Even simple things like setting the focus to the appropriate controls requires a rather convoluted system of “behaviours”, to do something that is a single line of code with access to the controls themselves. And every time I create a behaviour I seem to spend ages debugging my dependency properties, trying to work out why they aren’t doing what I expected.
The Purpose of MVVM
So if MVVM is so painful for non-trivial applications, why use it at all? What’s the point of MVVM? I think there are three answers.
1. Testability
The first driver for using MVVM is testability. If we put our logic in the C# “code-behind” of a XAML class, then running unit tests on that logic becomes very difficult. But with IronPython, that consideration is irrelevant. Since it is a dynamic language, and we are not using “code-behind” in any case, my non-MVVM version of my ViewModel is just as testable as the one that used data binding exclusively.
2. Data Binding
The second motivation for using MVVM is that the pattern encourages the use of data binding, and simplifies it considerably by removing the need for data converters or complicated binding expressions.

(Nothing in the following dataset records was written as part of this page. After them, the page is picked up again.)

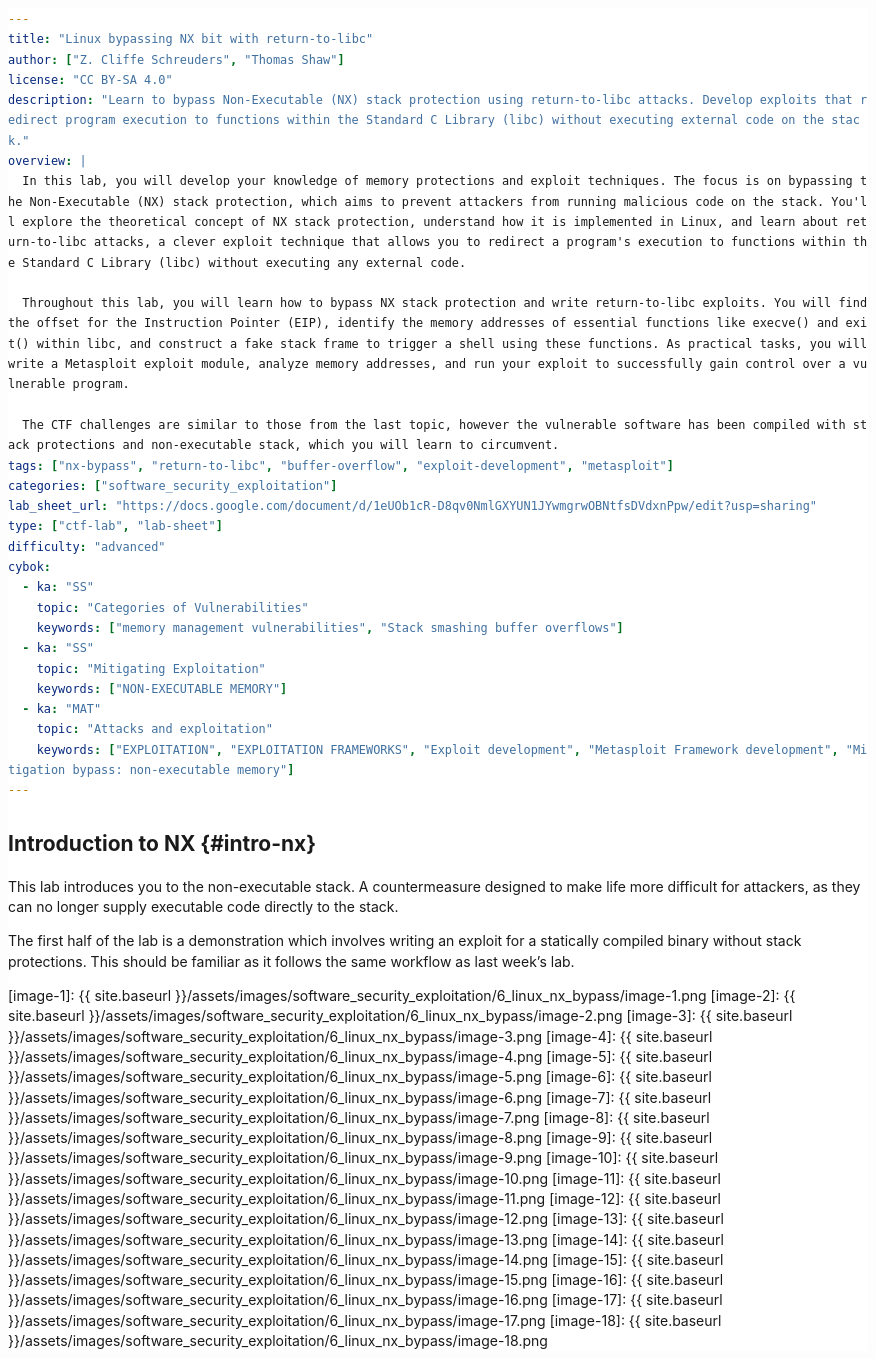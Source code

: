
 ```yaml
---
title: "Linux bypassing NX bit with return-to-libc"
author: ["Z. Cliffe Schreuders", "Thomas Shaw"]
license: "CC BY-SA 4.0"
description: "Learn to bypass Non-Executable (NX) stack protection using return-to-libc attacks. Develop exploits that redirect program execution to functions within the Standard C Library (libc) without executing external code on the stack."
overview: |
  In this lab, you will develop your knowledge of memory protections and exploit techniques. The focus is on bypassing the Non-Executable (NX) stack protection, which aims to prevent attackers from running malicious code on the stack. You'll explore the theoretical concept of NX stack protection, understand how it is implemented in Linux, and learn about return-to-libc attacks, a clever exploit technique that allows you to redirect a program's execution to functions within the Standard C Library (libc) without executing any external code.

  Throughout this lab, you will learn how to bypass NX stack protection and write return-to-libc exploits. You will find the offset for the Instruction Pointer (EIP), identify the memory addresses of essential functions like execve() and exit() within libc, and construct a fake stack frame to trigger a shell using these functions. As practical tasks, you will write a Metasploit exploit module, analyze memory addresses, and run your exploit to successfully gain control over a vulnerable program.

  The CTF challenges are similar to those from the last topic, however the vulnerable software has been compiled with stack protections and non-executable stack, which you will learn to circumvent.
tags: ["nx-bypass", "return-to-libc", "buffer-overflow", "exploit-development", "metasploit"]
categories: ["software_security_exploitation"]
lab_sheet_url: "https://docs.google.com/document/d/1eUOb1cR-D8qv0NmlGXYUN1JYwmgrwOBNtfsDVdxnPpw/edit?usp=sharing"
type: ["ctf-lab", "lab-sheet"]
difficulty: "advanced"
cybok:
  - ka: "SS"
    topic: "Categories of Vulnerabilities"
    keywords: ["memory management vulnerabilities", "Stack smashing buffer overflows"]
  - ka: "SS"
    topic: "Mitigating Exploitation"
    keywords: ["NON-EXECUTABLE MEMORY"]
  - ka: "MAT"
    topic: "Attacks and exploitation"
    keywords: ["EXPLOITATION", "EXPLOITATION FRAMEWORKS", "Exploit development", "Metasploit Framework development", "Mitigation bypass: non-executable memory"]
---
```


## Introduction to NX {#intro-nx}

This lab introduces you to the non-executable stack. A countermeasure designed to make life more difficult for attackers, as they can no longer supply executable code directly to the stack.

The first half of the lab is a demonstration which involves writing an exploit for a statically compiled binary without stack protections. This should be familiar as it follows the same workflow as last week’s lab.


[image-1]: {{ site.baseurl }}/assets/images/software_security_exploitation/6_linux_nx_bypass/image-1.png
[image-2]: {{ site.baseurl }}/assets/images/software_security_exploitation/6_linux_nx_bypass/image-2.png
[image-3]: {{ site.baseurl }}/assets/images/software_security_exploitation/6_linux_nx_bypass/image-3.png
[image-4]: {{ site.baseurl }}/assets/images/software_security_exploitation/6_linux_nx_bypass/image-4.png
[image-5]: {{ site.baseurl }}/assets/images/software_security_exploitation/6_linux_nx_bypass/image-5.png
[image-6]: {{ site.baseurl }}/assets/images/software_security_exploitation/6_linux_nx_bypass/image-6.png
[image-7]: {{ site.baseurl }}/assets/images/software_security_exploitation/6_linux_nx_bypass/image-7.png
[image-8]: {{ site.baseurl }}/assets/images/software_security_exploitation/6_linux_nx_bypass/image-8.png
[image-9]: {{ site.baseurl }}/assets/images/software_security_exploitation/6_linux_nx_bypass/image-9.png
[image-10]: {{ site.baseurl }}/assets/images/software_security_exploitation/6_linux_nx_bypass/image-10.png
[image-11]: {{ site.baseurl }}/assets/images/software_security_exploitation/6_linux_nx_bypass/image-11.png
[image-12]: {{ site.baseurl }}/assets/images/software_security_exploitation/6_linux_nx_bypass/image-12.png
[image-13]: {{ site.baseurl }}/assets/images/software_security_exploitation/6_linux_nx_bypass/image-13.png
[image-14]: {{ site.baseurl }}/assets/images/software_security_exploitation/6_linux_nx_bypass/image-14.png
[image-15]: {{ site.baseurl }}/assets/images/software_security_exploitation/6_linux_nx_bypass/image-15.png
[image-16]: {{ site.baseurl }}/assets/images/software_security_exploitation/6_linux_nx_bypass/image-16.png
[image-17]: {{ site.baseurl }}/assets/images/software_security_exploitation/6_linux_nx_bypass/image-17.png
[image-18]: {{ site.baseurl }}/assets/images/software_security_exploitation/6_linux_nx_bypass/image-18.png
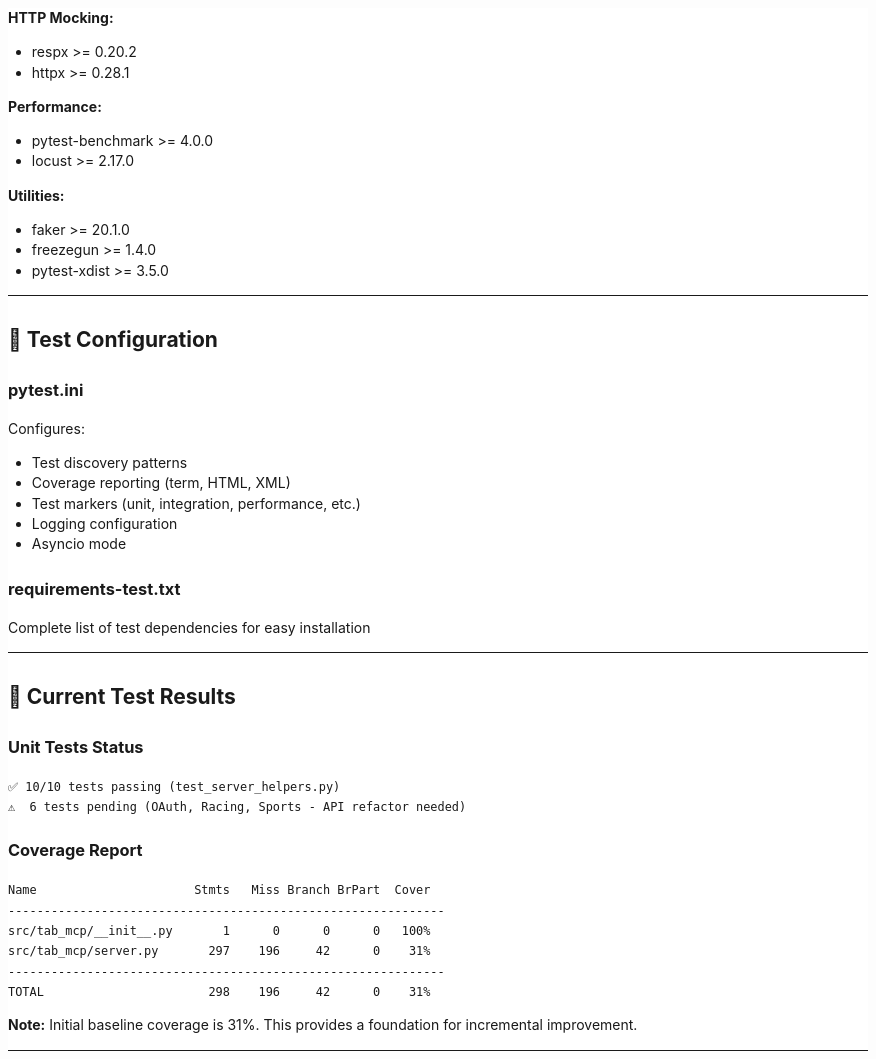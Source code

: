 **HTTP Mocking:**
- respx >= 0.20.2
- httpx >= 0.28.1

**Performance:**
- pytest-benchmark >= 4.0.0
- locust >= 2.17.0

**Utilities:**
- faker >= 20.1.0
- freezegun >= 1.4.0
- pytest-xdist >= 3.5.0

---

## 📝 Test Configuration

### pytest.ini
Configures:
- Test discovery patterns
- Coverage reporting (term, HTML, XML)
- Test markers (unit, integration, performance, etc.)
- Logging configuration
- Asyncio mode

### requirements-test.txt
Complete list of test dependencies for easy installation

---

## 🎯 Current Test Results

### Unit Tests Status
```
✅ 10/10 tests passing (test_server_helpers.py)
⚠️  6 tests pending (OAuth, Racing, Sports - API refactor needed)
```

### Coverage Report
```
Name                      Stmts   Miss Branch BrPart  Cover
-------------------------------------------------------------
src/tab_mcp/__init__.py       1      0      0      0   100%
src/tab_mcp/server.py       297    196     42      0    31%
-------------------------------------------------------------
TOTAL                       298    196     42      0    31%
```

**Note:** Initial baseline coverage is 31%. This provides a foundation for incremental improvement.

---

But why is data-binding to a TextBox better than just getting or setting its Text property?
One of the key benefits of data-binding comes when we want to bind the same thing to more than one property. A Command object is a good example. One Command object could be bound to a drop-down menu and a toolbar button. So setting the Command’s IsEnabled state can be used to enable and disable both views. But most of the time, binding is a one-to-one relationship.
Data binding also saves a bunch of code in CRUD type applications where you are binding directly to properties on an existing model type, but I don’t tend to write applications like that anyway. I think you can use it to make magical things happen with input validation too, but again, it’s not something I’ve ever needed.
3. Designability
The third driver behind MVVM is the goal of designer / developer separation. The idea is that a designer can create a XAML file and bind it to test data, and then the developer can come along and create the real DataContext at a later date. The idea certainly sound impressive, but I can’t help but think that the designer will run into all the problems mentioned above if he actually wants to give his XAML GUI a real workout. And the truth is that I’ve never worked with a designer writing XAML and will not be doing so in the foreseeable future. The graphic designers we use send us bitmaps and Flash mockups.
A Hybrid Approach
I am now wondering whether I should think of my ViewModel more as a “Presenter”. It could still be the DataContext of the object defined in XAML to enable data-binding where required, but it would also have access directly to any properties on that XAML object. For testability in statically typed languages, you could define an interface with methods like StartAnimation or SetFocusToTextBox – a little cumbersome perhaps, but probably no more so than the hoops you have to jump through to make these things happen from your ViewModel using nothing but data binding.